Note, however, that there are two milkshake cups, one with a blue handle that Miki drinks and one with a sort of purplish handle, presumably the one he made for Kozue. And it's MIKI'S cup which is on all the desks; perhaps it is Miki growing up and away from her that Kozue fears most, and Anthy drinking all his milkshakes is representative of Kozue blaming her for stealing Miki's innocence or sweetness by being the object of his attraction. (Yes, blaming Anthy for Miki being attracted to her. That's... pretty par for the course, really. Nanami and her cronies kept blaming Anthy for boys liking her throughout the student council arc. It's pretty sick, but sadly common.) Not to mention darker, more psychosexual interpretations of Anthy stealing Miki's sticky white fluid from Kozue--o hai there, end of the episode.

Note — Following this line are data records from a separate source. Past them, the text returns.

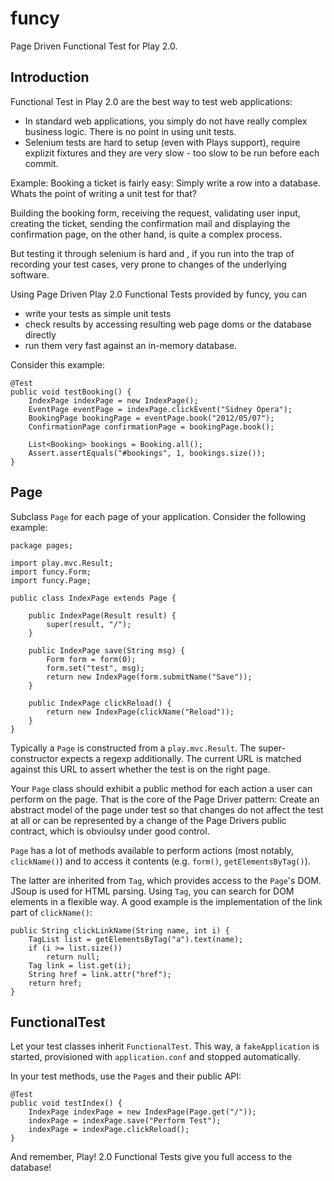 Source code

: funcy
=====

Page Driven Functional Test for Play 2.0. 

Introduction
------------

Functional Test in Play 2.0 are the best way to test web applications:

* In standard web applications, you simply do not have really complex business logic. There is no point in using unit tests.
* Selenium tests are hard to setup (even with Plays support), require explizit fixtures and they are very slow - too slow to be run before each commit.

Example: Booking a ticket is fairly easy: Simply write a row into a database.
Whats the point of writing a unit test for that?

Building the booking form, receiving the request, validating user input, creating the ticket,
sending the confirmation mail and displaying the confirmation page, on the other hand, is quite a
complex process.

But testing it through selenium is hard and , if you run into the trap of recording your test cases,
very prone to changes of the underlying software.

Using Page Driven Play 2.0 Functional Tests provided by funcy, you can
* write your tests as simple unit tests
* check results by accessing resulting web page doms or the database directly
* run them very fast against an in-memory database.

Consider this example:

	@Test
	public void testBooking() {
		IndexPage indexPage = new IndexPage();
		EventPage eventPage = indexPage.clickEvent("Sidney Opera");
		BookingPage bookingPage = eventPage.book("2012/05/07");
		ConfirmationPage confirmationPage = bookingPage.book();

		List<Booking> bookings = Booking.all();
		Assert.assertEquals("#bookings", 1, bookings.size());
	}

Page
----

Subclass `Page` for each page of your application. Consider the following example:

	package pages;
	
	import play.mvc.Result;
	import funcy.Form;
	import funcy.Page;
	
	public class IndexPage extends Page {
	
		public IndexPage(Result result) {
			super(result, "/");
		}
	
		public IndexPage save(String msg) {
			Form form = form(0);
			form.set("test", msg);
			return new IndexPage(form.submitName("Save"));
		}
	
		public IndexPage clickReload() {
			return new IndexPage(clickName("Reload"));
		}
	}
	
Typically a `Page` is constructed from a `play.mvc.Result`. The super-constructor expects 
a regexp additionally. The current URL is matched against this URL to assert whether
the test is on the right page.

Your `Page` class should exhibit a public method for each action a user can perform on 
the page. That is the core of the Page Driver pattern: Create an abstract model of the page 
under test so that changes do not affect the test at all or can be represented by a change
of the Page Drivers public contract, which is obvioulsy under good control.

`Page` has a lot of methods available to perform actions (most notably, `clickName()`)
and to access it contents (e.g. `form()`, `getElementsByTag()`). 

The latter are inherited from `Tag`, which provides access to the `Page`'s DOM. 
JSoup is used for HTML parsing. Using `Tag`, you can search for DOM elements in a flexible
way. A good example is the implementation of the link part of `clickName()`:

	public String clickLinkName(String name, int i) {
		TagList list = getElementsByTag("a").text(name);
		if (i >= list.size())
			return null;
		Tag link = list.get(i);
		String href = link.attr("href");
		return href;
	}

FunctionalTest
--------------

Let your test classes inherit `FunctionalTest`. This way, a `fakeApplication` is started, 
provisioned with `application.conf` and stopped automatically.

In your test methods, use the `Page`s and their public API:

	@Test
	public void testIndex() {
		IndexPage indexPage = new IndexPage(Page.get("/"));
		indexPage = indexPage.save("Perform Test");
		indexPage = indexPage.clickReload();
	}

And remember, Play! 2.0 Functional Tests give you full access to the database!	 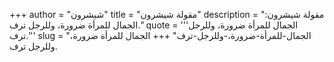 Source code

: +++
author = "شيشرون"
title = "مقولة شيشرون"
description = "مقولة شيشرون: الجمال للمرأة ضرورة، وللرجل ترف."
quote = '''الجمال للمرأة ضرورة، وللرجل ترف.'''
slug = "الجمال-للمرأة-ضرورة،-وللرجل-ترف"
+++
الجمال للمرأة ضرورة، وللرجل ترف.
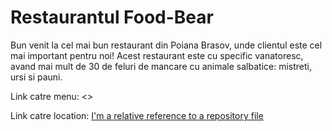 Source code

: # Restaurantul Food-Bear

Bun venit la cel mai bun restaurant din Poiana Brasov, unde clientul este cel mai important pentru noi! 
Acest restaurant este cu specific vanatoresc, avand mai mult de 30 de feluri de mancare cu animale salbatice: mistreti, ursi si pauni.

Link catre menu: <>

Link catre location: [I'm a relative reference to a repository file](location.md) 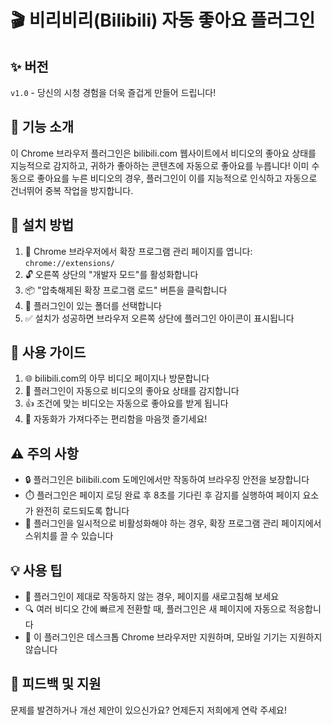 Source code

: # 🎬 비리비리(Bilibili) 자동 좋아요 플러그인

## ✨ 버전

`v1.0` - 당신의 시청 경험을 더욱 즐겁게 만들어 드립니다!

## 🚀 기능 소개

이 Chrome 브라우저 플러그인은 bilibili.com 웹사이트에서 비디오의 좋아요 상태를 지능적으로 감지하고, 귀하가 좋아하는 콘텐츠에 자동으로 좋아요를 누릅니다! 이미 수동으로 좋아요를 누른 비디오의 경우, 플러그인이 이를 지능적으로 인식하고 자동으로 건너뛰어 중복 작업을 방지합니다.

## 🔧 설치 방법

1. 📌 Chrome 브라우저에서 확장 프로그램 관리 페이지를 엽니다: `chrome://extensions/`
2. 🔓 오른쪽 상단의 "개발자 모드"를 활성화합니다
3. 📦 "압축해제된 확장 프로그램 로드" 버튼을 클릭합니다
4. 📂 플러그인이 있는 폴더를 선택합니다
5. ✅ 설치가 성공하면 브라우저 오른쪽 상단에 플러그인 아이콘이 표시됩니다

## 📝 사용 가이드

1. 🌐 bilibili.com의 아무 비디오 페이지나 방문합니다
2. 🎯 플러그인이 자동으로 비디오의 좋아요 상태를 감지합니다
3. 👍 조건에 맞는 비디오는 자동으로 좋아요를 받게 됩니다
4. 🎉 자동화가 가져다주는 편리함을 마음껏 즐기세요!

## ⚠️ 주의 사항

- 🔒 플러그인은 bilibili.com 도메인에서만 작동하여 브라우징 안전을 보장합니다
- ⏱️ 플러그인은 페이지 로딩 완료 후 8초를 기다린 후 감지를 실행하여 페이지 요소가 완전히 로드되도록 합니다
- 🛑 플러그인을 일시적으로 비활성화해야 하는 경우, 확장 프로그램 관리 페이지에서 스위치를 끌 수 있습니다

## 💡 사용 팁

- 🔄 플러그인이 제대로 작동하지 않는 경우, 페이지를 새로고침해 보세요
- 🔍 여러 비디오 간에 빠르게 전환할 때, 플러그인은 새 페이지에 자동으로 적응합니다
- 📱 이 플러그인은 데스크톱 Chrome 브라우저만 지원하며, 모바일 기기는 지원하지 않습니다

## 🙏 피드백 및 지원

문제를 발견하거나 개선 제안이 있으신가요? 언제든지 저희에게 연락 주세요!
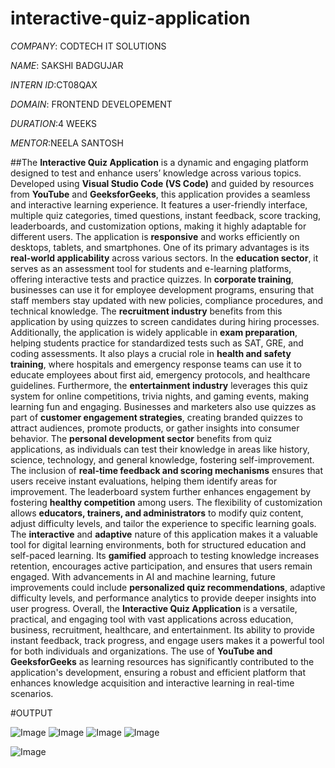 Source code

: # interactive-quiz-application

*COMPANY*: CODTECH IT SOLUTIONS

*NAME*: SAKSHI BADGUJAR

*INTERN ID*:CT08QAX

*DOMAIN*: FRONTEND DEVELOPEMENT

*DURATION*:4 WEEKS 

*MENTOR*:NEELA SANTOSH

##The **Interactive Quiz Application** is a dynamic and engaging platform designed to test and enhance users’ knowledge across various topics. Developed using **Visual Studio Code (VS Code)** and guided by resources from **YouTube** and **GeeksforGeeks**, this application provides a seamless and interactive learning experience. It features a user-friendly interface, multiple quiz categories, timed questions, instant feedback, score tracking, leaderboards, and customization options, making it highly adaptable for different users. The application is **responsive** and works efficiently on desktops, tablets, and smartphones. One of its primary advantages is its **real-world applicability** across various sectors. In the **education sector**, it serves as an assessment tool for students and e-learning platforms, offering interactive tests and practice quizzes. In **corporate training**, businesses can use it for employee development programs, ensuring that staff members stay updated with new policies, compliance procedures, and technical knowledge. The **recruitment industry** benefits from this application by using quizzes to screen candidates during hiring processes. Additionally, the application is widely applicable in **exam preparation**, helping students practice for standardized tests such as SAT, GRE, and coding assessments. It also plays a crucial role in **health and safety training**, where hospitals and emergency response teams can use it to educate employees about first aid, emergency protocols, and healthcare guidelines. Furthermore, the **entertainment industry** leverages this quiz system for online competitions, trivia nights, and gaming events, making learning fun and engaging. Businesses and marketers also use quizzes as part of **customer engagement strategies**, creating branded quizzes to attract audiences, promote products, or gather insights into consumer behavior. The **personal development sector** benefits from quiz applications, as individuals can test their knowledge in areas like history, science, technology, and general knowledge, fostering self-improvement. The inclusion of **real-time feedback and scoring mechanisms** ensures that users receive instant evaluations, helping them identify areas for improvement. The leaderboard system further enhances engagement by fostering **healthy competition** among users. The flexibility of customization allows **educators, trainers, and administrators** to modify quiz content, adjust difficulty levels, and tailor the experience to specific learning goals. The **interactive** and **adaptive** nature of this application makes it a valuable tool for digital learning environments, both for structured education and self-paced learning. Its **gamified** approach to testing knowledge increases retention, encourages active participation, and ensures that users remain engaged. With advancements in AI and machine learning, future improvements could include **personalized quiz recommendations**, adaptive difficulty levels, and performance analytics to provide deeper insights into user progress. Overall, the **Interactive Quiz Application** is a versatile, practical, and engaging tool with vast applications across education, business, recruitment, healthcare, and entertainment. Its ability to provide instant feedback, track progress, and engage users makes it a powerful tool for both individuals and organizations. The use of **YouTube and GeeksforGeeks** as learning resources has significantly contributed to the application's development, ensuring a robust and efficient platform that enhances knowledge acquisition and interactive learning in real-time scenarios.

#OUTPUT 

![Image](https://github.com/user-attachments/assets/0ce2f29b-58f0-4170-a318-ac7dd4afdaf3)
![Image](https://github.com/user-attachments/assets/2910c56b-0376-4ee9-8d68-b76703f99bac)
![Image](https://github.com/user-attachments/assets/05cb6f10-685b-4a9f-b70d-bbbb076d92c8)
![Image](https://github.com/user-attachments/assets/d421ba10-0487-4e6b-8653-2e509b7f07e4)

![Image](https://github.com/user-attachments/assets/313222ed-535c-49b9-bbea-324fc9cde43c)

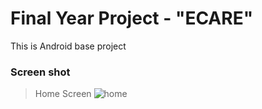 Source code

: # Final Year Project - "ECARE" 

This is Android base project 

### Screen shot

> Home Screen ![home](https://user-images.githubusercontent.com/30772806/40994695-85efcc1e-691a-11e8-8433-a37f547cb59b.png)
> 
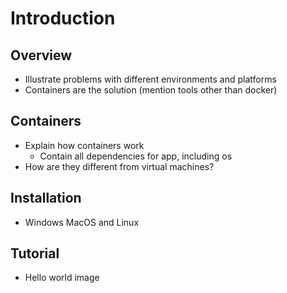 # Introduction
## Overview
- Illustrate problems with different environments and platforms
- Containers are the solution (mention tools other than docker)

## Containers
- Explain how containers work
    - Contain all dependencies for app, including os
- How are they different from virtual machines?

## Installation
- Windows MacOS and Linux

## Tutorial
- Hello world image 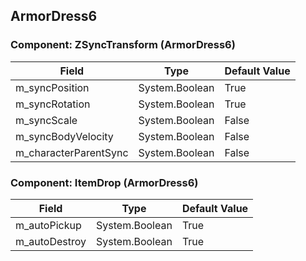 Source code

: ## ArmorDress6

### Component: ZSyncTransform (ArmorDress6)

|Field|Type|Default Value|
|---|---|---|
|m_syncPosition|System.Boolean|True|
|m_syncRotation|System.Boolean|True|
|m_syncScale|System.Boolean|False|
|m_syncBodyVelocity|System.Boolean|False|
|m_characterParentSync|System.Boolean|False|

### Component: ItemDrop (ArmorDress6)

|Field|Type|Default Value|
|---|---|---|
|m_autoPickup|System.Boolean|True|
|m_autoDestroy|System.Boolean|True|


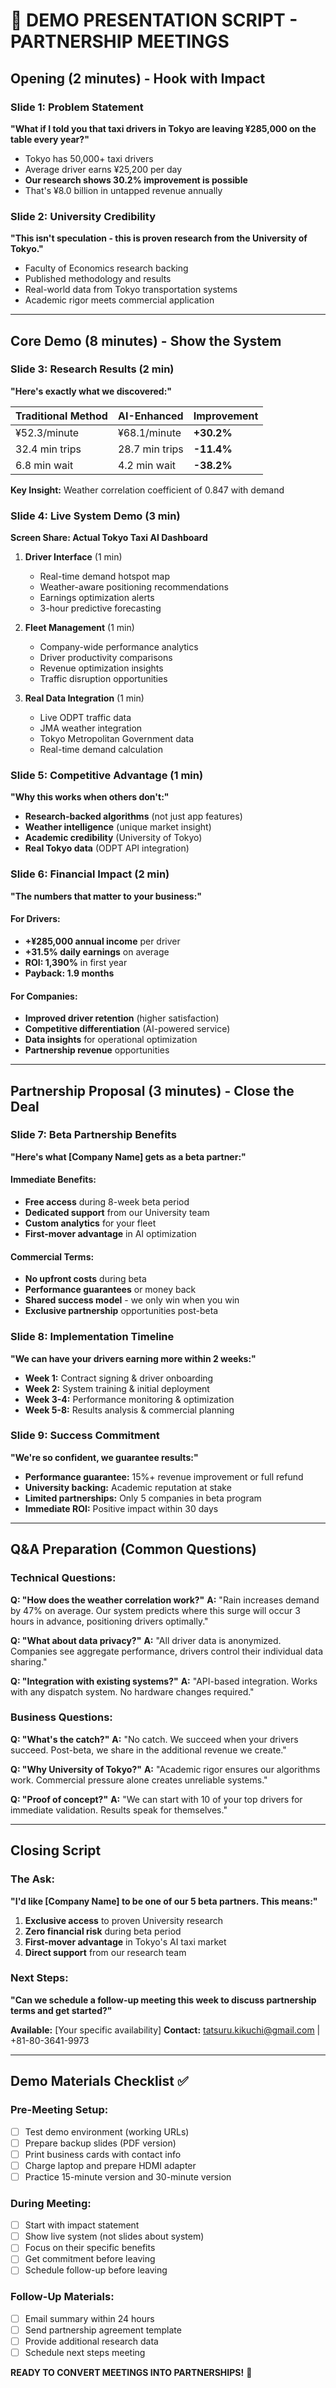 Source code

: # 🎤 DEMO PRESENTATION SCRIPT - PARTNERSHIP MEETINGS

## Opening (2 minutes) - Hook with Impact

### Slide 1: Problem Statement
**"What if I told you that taxi drivers in Tokyo are leaving ¥285,000 on the table every year?"**

- Tokyo has 50,000+ taxi drivers
- Average driver earns ¥25,200 per day
- **Our research shows 30.2% improvement is possible**
- That's ¥8.0 billion in untapped revenue annually

### Slide 2: University Credibility
**"This isn't speculation - this is proven research from the University of Tokyo."**

- Faculty of Economics research backing
- Published methodology and results
- Real-world data from Tokyo transportation systems
- Academic rigor meets commercial application

---

## Core Demo (8 minutes) - Show the System

### Slide 3: Research Results (2 min)
**"Here's exactly what we discovered:"**

| Traditional Method | AI-Enhanced | Improvement |
|-------------------|-------------|-------------|
| ¥52.3/minute | ¥68.1/minute | **+30.2%** |
| 32.4 min trips | 28.7 min trips | **-11.4%** |
| 6.8 min wait | 4.2 min wait | **-38.2%** |

**Key Insight:** Weather correlation coefficient of 0.847 with demand

### Slide 4: Live System Demo (3 min)
**Screen Share: Actual Tokyo Taxi AI Dashboard**

1. **Driver Interface** (1 min)
   - Real-time demand hotspot map
   - Weather-aware positioning recommendations
   - Earnings optimization alerts
   - 3-hour predictive forecasting

2. **Fleet Management** (1 min)
   - Company-wide performance analytics
   - Driver productivity comparisons
   - Revenue optimization insights
   - Traffic disruption opportunities

3. **Real Data Integration** (1 min)
   - Live ODPT traffic data
   - JMA weather integration
   - Tokyo Metropolitan Government data
   - Real-time demand calculation

### Slide 5: Competitive Advantage (1 min)
**"Why this works when others don't:"**

- **Research-backed algorithms** (not just app features)
- **Weather intelligence** (unique market insight)
- **Academic credibility** (University of Tokyo)
- **Real Tokyo data** (ODPT API integration)

### Slide 6: Financial Impact (2 min)
**"The numbers that matter to your business:"**

#### For Drivers:
- **+¥285,000 annual income** per driver
- **+31.5% daily earnings** on average
- **ROI: 1,390%** in first year
- **Payback: 1.9 months**

#### For Companies:
- **Improved driver retention** (higher satisfaction)
- **Competitive differentiation** (AI-powered service)
- **Data insights** for operational optimization
- **Partnership revenue** opportunities

---

## Partnership Proposal (3 minutes) - Close the Deal

### Slide 7: Beta Partnership Benefits
**"Here's what [Company Name] gets as a beta partner:"**

#### Immediate Benefits:
- **Free access** during 8-week beta period
- **Dedicated support** from our University team
- **Custom analytics** for your fleet
- **First-mover advantage** in AI optimization

#### Commercial Terms:
- **No upfront costs** during beta
- **Performance guarantees** or money back
- **Shared success model** - we only win when you win
- **Exclusive partnership** opportunities post-beta

### Slide 8: Implementation Timeline
**"We can have your drivers earning more within 2 weeks:"**

- **Week 1:** Contract signing & driver onboarding
- **Week 2:** System training & initial deployment
- **Week 3-4:** Performance monitoring & optimization
- **Week 5-8:** Results analysis & commercial planning

### Slide 9: Success Commitment
**"We're so confident, we guarantee results:"**

- **Performance guarantee:** 15%+ revenue improvement or full refund
- **University backing:** Academic reputation at stake
- **Limited partnerships:** Only 5 companies in beta program
- **Immediate ROI:** Positive impact within 30 days

---

## Q&A Preparation (Common Questions)

### Technical Questions:
**Q: "How does the weather correlation work?"**
**A:** "Rain increases demand by 47% on average. Our system predicts where this surge will occur 3 hours in advance, positioning drivers optimally."

**Q: "What about data privacy?"**
**A:** "All driver data is anonymized. Companies see aggregate performance, drivers control their individual data sharing."

**Q: "Integration with existing systems?"**
**A:** "API-based integration. Works with any dispatch system. No hardware changes required."

### Business Questions:
**Q: "What's the catch?"**
**A:** "No catch. We succeed when your drivers succeed. Post-beta, we share in the additional revenue we create."

**Q: "Why University of Tokyo?"**
**A:** "Academic rigor ensures our algorithms work. Commercial pressure alone creates unreliable systems."

**Q: "Proof of concept?"**
**A:** "We can start with 10 of your top drivers for immediate validation. Results speak for themselves."

---

## Closing Script

### The Ask:
**"I'd like [Company Name] to be one of our 5 beta partners. This means:"**

1. **Exclusive access** to proven University research
2. **Zero financial risk** during beta period  
3. **First-mover advantage** in Tokyo's AI taxi market
4. **Direct support** from our research team

### Next Steps:
**"Can we schedule a follow-up meeting this week to discuss partnership terms and get started?"**

**Available:** [Your specific availability]
**Contact:** tatsuru.kikuchi@gmail.com | +81-80-3641-9973

---

## Demo Materials Checklist ✅

### Pre-Meeting Setup:
- [ ] Test demo environment (working URLs)
- [ ] Prepare backup slides (PDF version)
- [ ] Print business cards with contact info
- [ ] Charge laptop and prepare HDMI adapter
- [ ] Practice 15-minute version and 30-minute version

### During Meeting:
- [ ] Start with impact statement
- [ ] Show live system (not slides about system)
- [ ] Focus on their specific benefits
- [ ] Get commitment before leaving
- [ ] Schedule follow-up before leaving

### Follow-Up Materials:
- [ ] Email summary within 24 hours
- [ ] Send partnership agreement template
- [ ] Provide additional research data
- [ ] Schedule next steps meeting

**READY TO CONVERT MEETINGS INTO PARTNERSHIPS!** 🤝
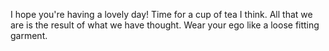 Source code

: ﻿I hope you're having a lovely day!
Time for a cup of tea I think.
All that we are is the result of what we have thought.
Wear your ego like a loose fitting garment. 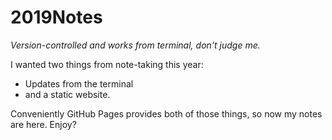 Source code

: # 2019Notes
*Version-controlled and works from terminal, don't judge me.*

I wanted two things from note-taking this year:

- Updates from the terminal
- and a static website.

Conveniently GitHub Pages provides both of those things, so now my notes are here. Enjoy? 
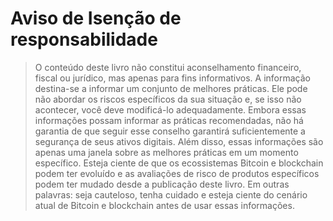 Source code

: # Aviso de Isenção de responsabilidade

> O conteúdo deste livro não constitui aconselhamento financeiro, fiscal ou jurídico, mas apenas para fins informativos. A informação destina-se a informar um conjunto de melhores práticas. Ele pode não abordar os riscos específicos da sua situação e, se isso não acontecer, você deve modificá-lo adequadamente. Embora essas informações possam informar as práticas recomendadas, não há garantia de que seguir esse conselho garantirá suficientemente a segurança de seus ativos digitais. Além disso, essas informações são apenas uma janela sobre as melhores práticas em um momento específico. Esteja ciente de que os ecossistemas Bitcoin e blockchain podem ter evoluído e as avaliações de risco de produtos específicos podem ter mudado desde a publicação deste livro. Em outras palavras: seja cauteloso, tenha cuidado e esteja ciente do cenário atual de Bitcoin e blockchain antes de usar essas informações.
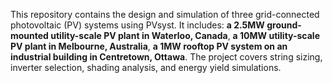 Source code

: This repository contains the design and simulation of three grid-connected photovoltaic (PV) systems using PVsyst. It includes:
**a 2.5MW ground-mounted utility-scale PV plant in Waterloo, Canada**,
**a 10MW utility-scale PV plant in Melbourne, Australia**,
**a 1MW rooftop PV system on an industrial building in Centretown, Ottawa**.
The project covers string sizing, inverter selection, shading analysis, and energy yield simulations.
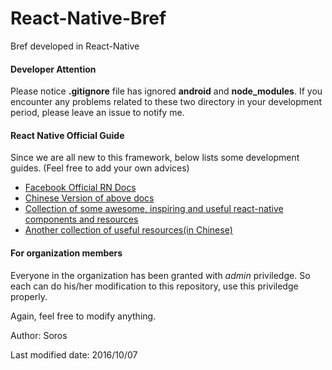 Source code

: # React-Native-Bref
Bref developed in React-Native

#### Developer Attention

Please notice **.gitignore** file has ignored **android** and **node_modules**. If you encounter any problems related to these two directory in your development period, please leave an issue to notify me.

#### React Native Official Guide

Since we are all new to this framework, below lists some development guides. (Feel free to add your own advices)

- [Facebook Official RN Docs](https://facebook.github.io/react-native/)
- [Chinese Version of above docs](http://reactnative.cn/docs/0.31/getting-started.html)
- [Collection of some awesome, inspiring and useful react-native components and resources](https://github.com/jondot/awesome-react-native)
- [Another collection of useful resources(in Chinese)](https://github.com/reactnativecn/react-native-guide)

#### For organization members

Everyone in the organization has been granted with *admin* priviledge. So each can do his/her modification to this repository, use this priviledge properly. 

Again, feel free to modify anything.



Author: Soros

Last modified date:  2016/10/07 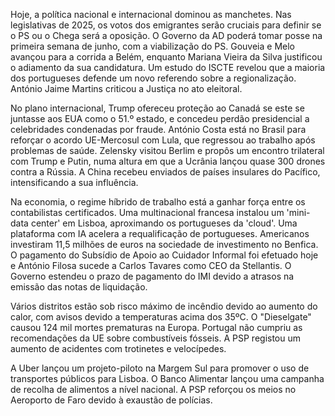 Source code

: Hoje, a política nacional e internacional dominou as manchetes. Nas legislativas de 2025, os votos dos emigrantes serão cruciais para definir se o PS ou o Chega será a oposição. O Governo da AD poderá tomar posse na primeira semana de junho, com a viabilização do PS. Gouveia e Melo avançou para a corrida a Belém, enquanto Mariana Vieira da Silva justificou o adiamento da sua candidatura. Um estudo do ISCTE revelou que a maioria dos portugueses defende um novo referendo sobre a regionalização. António Jaime Martins criticou a Justiça no ato eleitoral.

No plano internacional, Trump ofereceu proteção ao Canadá se este se juntasse aos EUA como o 51.º estado, e concedeu perdão presidencial a celebridades condenadas por fraude. António Costa está no Brasil para reforçar o acordo UE-Mercosul com Lula, que regressou ao trabalho após problemas de saúde. Zelensky visitou Berlim e propôs um encontro trilateral com Trump e Putin, numa altura em que a Ucrânia lançou quase 300 drones contra a Rússia. A China recebeu enviados de países insulares do Pacífico, intensificando a sua influência.

Na economia, o regime híbrido de trabalho está a ganhar força entre os contabilistas certificados. Uma multinacional francesa instalou um 'mini-data center' em Lisboa, aproximando os portugueses da 'cloud'. Uma plataforma com IA acelera a requalificação de portugueses. Americanos investiram 11,5 milhões de euros na sociedade de investimento no Benfica. O pagamento do Subsídio de Apoio ao Cuidador Informal foi efetuado hoje e António Filosa sucede a Carlos Tavares como CEO da Stellantis. O Governo estendeu o prazo de pagamento do IMI devido a atrasos na emissão das notas de liquidação.

Vários distritos estão sob risco máximo de incêndio devido ao aumento do calor, com avisos devido a temperaturas acima dos 35ºC. O "Dieselgate" causou 124 mil mortes prematuras na Europa. Portugal não cumpriu as recomendações da UE sobre combustíveis fósseis. A PSP registou um aumento de acidentes com trotinetes e velocípedes.

A Uber lançou um projeto-piloto na Margem Sul para promover o uso de transportes públicos para Lisboa. O Banco Alimentar lançou uma campanha de recolha de alimentos a nível nacional. A PSP reforçou os meios no Aeroporto de Faro devido à exaustão de polícias.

Interesting parallel: Utena couldn't win the duel with Miki until Anthy cheered for her. In this duel, she again needs Anthy's help--looks like Utena combines the sparkly Rose Bride power Touga showed her with the Power of Dios. So she is now wielding the power of Rose Bride and Dios simultaneously, no wonder the duel ended really fast at that point.
[In response to comments about the duels being a bit lackluster:] We have, I think, been spoiled by [prior Mark Watches projects] Cowboy Bebop and FMA:B, both of which have spectacularly good fight scenes in which characters have clearly defined capabilities and you can actually follow their tactical decisions, attacks, and counterattacks. Utena is much closer to the norm for anime fight scenes (and, to be honest, filmed swordfights in general), which is to say a minute or two of random flynning followed by SuperMoveThatWinsTheFight.